Чингисхан еще в детстве из рассказов родителей узнал, что его род хиад-боржигин ведет свое происхождение от «сына Небесного Владыки, Бодончара». Впоследствии он осознал свою неразрывную связь с Всевышним Тэнгри: скрываясь от тайчудов он впервые ощутил вспомоществование Всевышнего Тэнгри[568], а затем, спасаясь от мэргэдов на горе Бурхан халдун, окончательно уверовал в него[569].
После первого боевого крещения, похода против мэргэдов, Тэмужин, не умаляя заслуги пришедших к нему на помощь названного отца Торил-хана и анды-побратима Жамухи, источником победы над мэргэдами назвал «дарованную им силу Небесного Владыки и Матери-Земли»[570].
Чингисхан непоколебимо верил в то, что эта и все его последующие победы были достигнуты только «с благословения Небесного Владыки, под покровительством Матери-Земли», напрямую связаны с «великой силой, пожалованной ему Вечным Всевышним Тэнгри».
Обратим внимание читателя на то, что в рассказе о войне Чингисхана с хэрэйдами монгольский летописец поведал о том, что Чингисхан впервые назвал Верховное божество монголов не просто «Тэнгри» или «Всевышним Тэнгри», а «Вечным Тэнгри»[571]. Это свидетельствует о том, что в религии монголов эпохи Чингисхана, тэнгрианстве, окончательно выкристаллизовалось ключевое понятие Верховного божества — Всевышнего Тэнгри, главными чертами которого были:
1. с точки зрения пространства — всевышность;
2. с точки зрения времени — вечность;
3. с точки зрения иерархии — главенствующая роль в тэнгрианском пантеоне.
Чингисхан, уверовав в необыкновенную судьбу, дарованную ему Всевышним Тэнгри, в сражении с тайчудами «справившись со вражьей силой дикой», в молитве Всевышнему Тэнгри признал, что он «волею Небесного Отца владыкою поставлен»[572].

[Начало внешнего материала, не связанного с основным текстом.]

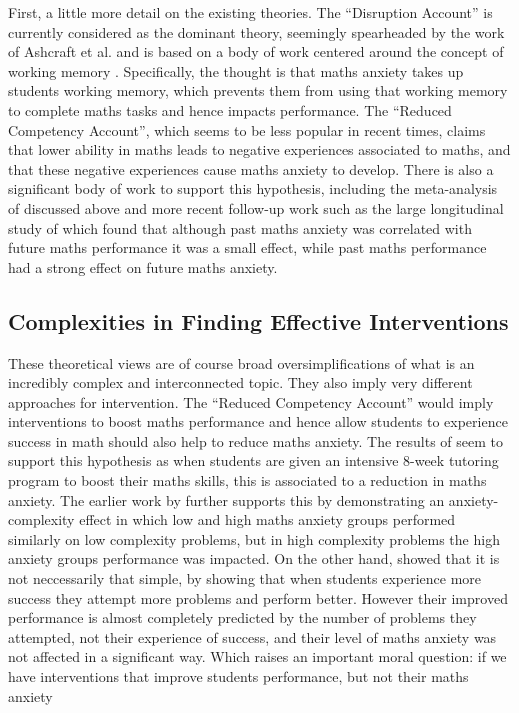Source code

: \documentclass[14pt]{memoir}
\begin{document}
First, a little more detail on the existing theories. The ``Disruption Account'' is currently considered as the dominant theory, seemingly spearheaded by the work of Ashcraft et al. and is based on a body of work centered around the concept of working memory \cite{Ashcraft2001, Ashcraft2007}. Specifically, the thought is that maths anxiety takes up students working memory, which prevents them from using that working memory to complete maths tasks and hence impacts performance. The ``Reduced Competency Account'', which seems to be less popular in recent times, claims that lower ability in maths leads to negative experiences associated to maths, and that these negative experiences cause maths anxiety to develop. There is also a significant body of work to support this hypothesis, including the meta-analysis of  discussed above and more recent follow-up work such as the large longitudinal study of  which found that although past maths anxiety was correlated with future maths performance it was a small effect, while past maths performance had a strong effect on future maths anxiety.



\subsection*{Complexities in Finding Effective Interventions}

These theoretical views are of course broad oversimplifications of what is an incredibly complex and interconnected topic. They also imply very different approaches for intervention. The ``Reduced Competency Account'' would imply interventions to boost maths performance and hence allow students to experience success in math should also help to reduce maths anxiety. The results of   seem to support this hypothesis as when students are given an intensive 8-week tutoring program to boost their maths skills, this is associated to a reduction in maths anxiety. The earlier work by  further supports this by demonstrating an anxiety-complexity effect in which low and high maths anxiety groups performed similarly on low complexity problems, but in high complexity problems the high anxiety groups performance was impacted. On the other hand,  showed that it is not neccessarily that simple, by showing that when students experience more success they attempt more problems and perform better. However their improved performance is almost completely predicted by the number of problems they attempted, not their experience of success, and their level of maths anxiety was not affected in a significant way. Which raises an important moral question: if we have interventions that improve students performance, but not their maths anxiety
	
\end{document}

Очевидно, именно тогда, в разгар борьбы за объединения всех монголоязычных племен в единое государство, Чингисхан начал формулировать для себя концепцию политической власти, в основу которой было положено тэнгрианское понятие о Всевышнем Вечном Тэнгри и идея о небесном мандате Чингисхана и его «золотого рода» на правление всеми монголоязычным племенами. В качестве основы этой концепции политической власти Чингисханом была сформулирована сакральная формула, с которой впоследствии начинались все официальные послания Великих монгольских ханов:
«Силою Вечного Всевышнего Тэнгри, харизмою Великого хана…»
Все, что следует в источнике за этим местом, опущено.